### WHAT TO DO
If a line includes "HIGH", copy it out of the entries.

(Records from a dataset)
***
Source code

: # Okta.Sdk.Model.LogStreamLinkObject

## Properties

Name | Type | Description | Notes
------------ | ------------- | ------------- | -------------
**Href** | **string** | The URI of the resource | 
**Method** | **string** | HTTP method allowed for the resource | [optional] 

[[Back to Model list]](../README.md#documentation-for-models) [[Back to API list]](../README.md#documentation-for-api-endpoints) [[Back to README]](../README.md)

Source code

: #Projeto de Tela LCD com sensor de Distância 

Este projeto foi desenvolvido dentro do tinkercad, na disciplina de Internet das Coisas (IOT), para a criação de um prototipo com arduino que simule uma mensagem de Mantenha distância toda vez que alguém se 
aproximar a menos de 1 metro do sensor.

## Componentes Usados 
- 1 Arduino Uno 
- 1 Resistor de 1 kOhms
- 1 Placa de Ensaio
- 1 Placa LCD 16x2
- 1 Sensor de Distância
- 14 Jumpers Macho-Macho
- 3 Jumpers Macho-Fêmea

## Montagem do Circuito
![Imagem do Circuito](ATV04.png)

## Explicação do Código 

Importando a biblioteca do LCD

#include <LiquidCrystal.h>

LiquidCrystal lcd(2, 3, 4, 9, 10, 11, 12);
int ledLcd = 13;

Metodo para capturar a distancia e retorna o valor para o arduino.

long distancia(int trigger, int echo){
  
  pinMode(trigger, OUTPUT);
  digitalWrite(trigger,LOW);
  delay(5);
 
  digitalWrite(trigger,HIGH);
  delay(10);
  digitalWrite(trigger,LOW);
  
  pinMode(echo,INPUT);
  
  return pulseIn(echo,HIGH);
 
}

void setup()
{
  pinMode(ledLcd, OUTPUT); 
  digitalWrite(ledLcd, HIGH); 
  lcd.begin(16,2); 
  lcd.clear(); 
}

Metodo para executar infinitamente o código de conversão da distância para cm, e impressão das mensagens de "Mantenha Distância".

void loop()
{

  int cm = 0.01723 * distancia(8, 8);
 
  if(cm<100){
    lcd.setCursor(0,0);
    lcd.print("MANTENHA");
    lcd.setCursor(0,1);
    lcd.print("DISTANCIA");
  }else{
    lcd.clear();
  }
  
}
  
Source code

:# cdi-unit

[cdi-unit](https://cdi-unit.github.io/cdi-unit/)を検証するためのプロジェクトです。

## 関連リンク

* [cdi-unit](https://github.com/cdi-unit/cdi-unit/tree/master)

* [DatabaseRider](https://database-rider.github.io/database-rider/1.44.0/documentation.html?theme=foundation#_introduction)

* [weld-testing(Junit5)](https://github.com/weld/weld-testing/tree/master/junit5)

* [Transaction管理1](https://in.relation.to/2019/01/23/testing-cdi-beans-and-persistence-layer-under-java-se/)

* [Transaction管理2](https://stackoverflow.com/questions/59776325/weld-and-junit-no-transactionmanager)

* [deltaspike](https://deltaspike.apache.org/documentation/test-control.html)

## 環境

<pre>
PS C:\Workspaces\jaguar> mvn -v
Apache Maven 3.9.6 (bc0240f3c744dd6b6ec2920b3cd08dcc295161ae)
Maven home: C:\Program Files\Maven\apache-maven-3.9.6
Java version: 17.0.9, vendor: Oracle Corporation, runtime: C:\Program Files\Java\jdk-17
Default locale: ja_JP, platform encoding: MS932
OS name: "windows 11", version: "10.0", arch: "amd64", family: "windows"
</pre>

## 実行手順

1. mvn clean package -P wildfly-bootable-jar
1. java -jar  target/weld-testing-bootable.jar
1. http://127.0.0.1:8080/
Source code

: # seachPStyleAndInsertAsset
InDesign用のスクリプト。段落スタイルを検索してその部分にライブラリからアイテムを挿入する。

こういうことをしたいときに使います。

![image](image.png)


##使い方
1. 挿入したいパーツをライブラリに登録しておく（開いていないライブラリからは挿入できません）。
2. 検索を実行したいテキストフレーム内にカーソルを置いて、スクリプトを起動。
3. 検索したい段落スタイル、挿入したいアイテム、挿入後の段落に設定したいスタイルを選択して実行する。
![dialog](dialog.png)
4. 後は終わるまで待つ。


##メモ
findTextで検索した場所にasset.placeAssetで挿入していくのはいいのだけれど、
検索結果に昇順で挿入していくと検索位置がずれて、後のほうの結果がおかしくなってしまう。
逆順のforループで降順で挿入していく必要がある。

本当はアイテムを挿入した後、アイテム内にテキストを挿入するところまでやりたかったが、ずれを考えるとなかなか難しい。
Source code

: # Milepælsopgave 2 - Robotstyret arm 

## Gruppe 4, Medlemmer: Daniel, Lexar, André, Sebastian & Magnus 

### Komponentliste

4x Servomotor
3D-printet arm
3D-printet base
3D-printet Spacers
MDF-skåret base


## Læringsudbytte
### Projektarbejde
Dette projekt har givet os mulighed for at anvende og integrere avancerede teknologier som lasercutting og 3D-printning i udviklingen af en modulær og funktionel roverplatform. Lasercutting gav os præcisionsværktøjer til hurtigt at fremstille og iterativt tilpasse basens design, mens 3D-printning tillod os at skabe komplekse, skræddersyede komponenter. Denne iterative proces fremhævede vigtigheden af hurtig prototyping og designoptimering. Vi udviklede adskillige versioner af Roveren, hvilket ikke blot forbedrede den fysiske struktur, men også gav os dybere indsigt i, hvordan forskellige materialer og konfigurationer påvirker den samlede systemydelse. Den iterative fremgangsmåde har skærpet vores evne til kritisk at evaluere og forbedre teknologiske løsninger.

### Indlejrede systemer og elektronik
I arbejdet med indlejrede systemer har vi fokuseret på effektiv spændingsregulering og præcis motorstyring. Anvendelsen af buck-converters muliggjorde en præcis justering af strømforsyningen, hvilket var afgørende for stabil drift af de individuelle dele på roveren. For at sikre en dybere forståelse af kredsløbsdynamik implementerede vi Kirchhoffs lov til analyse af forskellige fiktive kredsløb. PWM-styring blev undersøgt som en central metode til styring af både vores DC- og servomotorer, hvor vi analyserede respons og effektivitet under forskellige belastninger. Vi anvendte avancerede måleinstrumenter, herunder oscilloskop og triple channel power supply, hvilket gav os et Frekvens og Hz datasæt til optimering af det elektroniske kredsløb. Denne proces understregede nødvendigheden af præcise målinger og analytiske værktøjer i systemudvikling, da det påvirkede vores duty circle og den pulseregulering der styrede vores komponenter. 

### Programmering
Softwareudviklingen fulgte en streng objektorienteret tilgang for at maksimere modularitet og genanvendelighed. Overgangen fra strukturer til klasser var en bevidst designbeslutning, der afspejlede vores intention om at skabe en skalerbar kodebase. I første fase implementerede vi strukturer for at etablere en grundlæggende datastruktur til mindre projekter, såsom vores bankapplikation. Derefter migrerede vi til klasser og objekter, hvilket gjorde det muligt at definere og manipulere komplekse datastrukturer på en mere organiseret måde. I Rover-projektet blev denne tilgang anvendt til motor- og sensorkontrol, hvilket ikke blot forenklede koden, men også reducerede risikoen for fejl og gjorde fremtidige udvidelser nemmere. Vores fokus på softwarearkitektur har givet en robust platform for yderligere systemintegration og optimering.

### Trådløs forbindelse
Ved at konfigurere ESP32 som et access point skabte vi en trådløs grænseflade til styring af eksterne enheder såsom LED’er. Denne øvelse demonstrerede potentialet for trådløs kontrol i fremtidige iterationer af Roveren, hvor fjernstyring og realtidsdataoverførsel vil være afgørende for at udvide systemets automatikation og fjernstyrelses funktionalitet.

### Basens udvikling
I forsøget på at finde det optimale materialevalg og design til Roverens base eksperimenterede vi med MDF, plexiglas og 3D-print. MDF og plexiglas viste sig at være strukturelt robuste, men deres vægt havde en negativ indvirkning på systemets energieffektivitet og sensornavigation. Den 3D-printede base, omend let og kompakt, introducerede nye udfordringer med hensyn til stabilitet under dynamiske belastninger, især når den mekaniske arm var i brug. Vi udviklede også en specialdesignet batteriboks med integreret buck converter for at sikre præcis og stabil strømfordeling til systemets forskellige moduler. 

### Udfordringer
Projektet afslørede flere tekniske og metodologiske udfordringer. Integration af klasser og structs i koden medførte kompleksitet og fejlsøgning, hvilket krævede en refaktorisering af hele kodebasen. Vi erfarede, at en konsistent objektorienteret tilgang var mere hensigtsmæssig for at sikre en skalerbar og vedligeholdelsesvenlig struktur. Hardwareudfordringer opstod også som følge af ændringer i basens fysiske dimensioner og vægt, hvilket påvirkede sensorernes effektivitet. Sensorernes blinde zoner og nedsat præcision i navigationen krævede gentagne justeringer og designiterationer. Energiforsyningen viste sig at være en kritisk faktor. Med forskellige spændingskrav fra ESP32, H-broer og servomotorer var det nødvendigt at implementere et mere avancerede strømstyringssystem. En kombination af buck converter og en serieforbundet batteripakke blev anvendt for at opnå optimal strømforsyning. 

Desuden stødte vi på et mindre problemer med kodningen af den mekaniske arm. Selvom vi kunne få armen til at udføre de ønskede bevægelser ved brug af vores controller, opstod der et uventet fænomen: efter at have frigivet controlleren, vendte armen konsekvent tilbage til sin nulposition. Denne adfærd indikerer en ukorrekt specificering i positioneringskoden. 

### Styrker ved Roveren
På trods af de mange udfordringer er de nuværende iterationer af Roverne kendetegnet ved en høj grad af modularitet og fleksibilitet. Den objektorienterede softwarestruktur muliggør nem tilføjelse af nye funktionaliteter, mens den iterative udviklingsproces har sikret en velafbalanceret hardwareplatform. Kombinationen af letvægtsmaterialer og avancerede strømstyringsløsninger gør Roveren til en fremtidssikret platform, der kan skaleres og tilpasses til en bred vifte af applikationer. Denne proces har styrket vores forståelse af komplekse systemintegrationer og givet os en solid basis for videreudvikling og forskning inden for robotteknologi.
***
### OUTPUT OF THE EXERCISE
  digitalWrite(trigger,HIGH);
  return pulseIn(echo,HIGH);
  digitalWrite(ledLcd, HIGH); 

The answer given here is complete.